--- Input data ---

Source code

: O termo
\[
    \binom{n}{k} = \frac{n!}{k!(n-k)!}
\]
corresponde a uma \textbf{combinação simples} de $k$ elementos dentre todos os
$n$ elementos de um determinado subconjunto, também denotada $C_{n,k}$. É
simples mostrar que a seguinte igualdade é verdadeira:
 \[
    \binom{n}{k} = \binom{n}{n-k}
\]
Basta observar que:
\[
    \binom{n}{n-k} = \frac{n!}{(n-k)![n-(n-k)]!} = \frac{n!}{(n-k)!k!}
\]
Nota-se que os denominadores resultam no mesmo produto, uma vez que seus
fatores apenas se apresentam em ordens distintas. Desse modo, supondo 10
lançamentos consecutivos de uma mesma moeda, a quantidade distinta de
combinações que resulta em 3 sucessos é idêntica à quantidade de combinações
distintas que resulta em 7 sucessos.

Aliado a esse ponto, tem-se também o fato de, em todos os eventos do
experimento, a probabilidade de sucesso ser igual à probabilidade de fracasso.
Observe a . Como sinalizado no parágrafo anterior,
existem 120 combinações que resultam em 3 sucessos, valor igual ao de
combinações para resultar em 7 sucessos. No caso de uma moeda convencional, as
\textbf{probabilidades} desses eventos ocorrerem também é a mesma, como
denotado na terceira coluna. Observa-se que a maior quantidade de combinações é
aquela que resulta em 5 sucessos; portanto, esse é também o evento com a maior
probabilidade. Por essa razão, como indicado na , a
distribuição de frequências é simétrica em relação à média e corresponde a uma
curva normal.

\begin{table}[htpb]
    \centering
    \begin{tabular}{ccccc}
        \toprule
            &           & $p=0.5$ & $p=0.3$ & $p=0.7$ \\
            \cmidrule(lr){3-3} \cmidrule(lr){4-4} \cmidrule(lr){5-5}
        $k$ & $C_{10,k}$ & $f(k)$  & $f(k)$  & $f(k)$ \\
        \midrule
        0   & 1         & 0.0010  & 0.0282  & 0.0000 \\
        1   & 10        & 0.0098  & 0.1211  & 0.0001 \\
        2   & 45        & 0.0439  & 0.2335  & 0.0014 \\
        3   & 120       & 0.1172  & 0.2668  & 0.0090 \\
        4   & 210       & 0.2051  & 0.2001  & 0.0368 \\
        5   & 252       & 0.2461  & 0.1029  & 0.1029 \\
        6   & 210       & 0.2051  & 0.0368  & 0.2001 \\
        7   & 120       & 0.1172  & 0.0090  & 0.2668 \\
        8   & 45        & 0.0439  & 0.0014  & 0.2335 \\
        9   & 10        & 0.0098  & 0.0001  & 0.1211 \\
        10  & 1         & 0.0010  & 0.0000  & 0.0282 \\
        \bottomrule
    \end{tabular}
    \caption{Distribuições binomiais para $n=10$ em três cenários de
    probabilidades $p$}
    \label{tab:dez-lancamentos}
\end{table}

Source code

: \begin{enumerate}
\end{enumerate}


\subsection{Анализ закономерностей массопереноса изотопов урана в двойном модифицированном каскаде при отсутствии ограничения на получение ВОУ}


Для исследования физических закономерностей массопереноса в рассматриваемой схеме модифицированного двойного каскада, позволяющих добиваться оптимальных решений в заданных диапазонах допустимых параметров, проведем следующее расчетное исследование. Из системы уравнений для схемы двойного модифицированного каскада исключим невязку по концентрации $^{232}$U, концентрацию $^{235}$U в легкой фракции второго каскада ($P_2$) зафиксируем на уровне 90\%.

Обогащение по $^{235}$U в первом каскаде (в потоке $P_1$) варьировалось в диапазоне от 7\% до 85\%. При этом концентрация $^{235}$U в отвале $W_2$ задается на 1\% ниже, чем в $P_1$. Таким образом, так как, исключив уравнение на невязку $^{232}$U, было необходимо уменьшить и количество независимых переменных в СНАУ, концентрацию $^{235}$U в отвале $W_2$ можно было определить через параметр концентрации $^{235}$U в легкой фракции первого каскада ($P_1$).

---

Would you copy, word for word, only the lines from the start of the listing to the one that contains "Observe a .", both included?

### [Task result]
Source code

: O termo
\[
    \binom{n}{k} = \frac{n!}{k!(n-k)!}
\]
corresponde a uma \textbf{combinação simples} de $k$ elementos dentre todos os
$n$ elementos de um determinado subconjunto, também denotada $C_{n,k}$. É
simples mostrar que a seguinte igualdade é verdadeira:
 \[
    \binom{n}{k} = \binom{n}{n-k}
\]
Basta observar que:
\[
    \binom{n}{n-k} = \frac{n!}{(n-k)![n-(n-k)]!} = \frac{n!}{(n-k)!k!}
\]
Nota-se que os denominadores resultam no mesmo produto, uma vez que seus
fatores apenas se apresentam em ordens distintas. Desse modo, supondo 10
lançamentos consecutivos de uma mesma moeda, a quantidade distinta de
combinações que resulta em 3 sucessos é idêntica à quantidade de combinações
distintas que resulta em 7 sucessos.

Aliado a esse ponto, tem-se também o fato de, em todos os eventos do
experimento, a probabilidade de sucesso ser igual à probabilidade de fracasso.
Observe a . Como sinalizado no parágrafo anterior,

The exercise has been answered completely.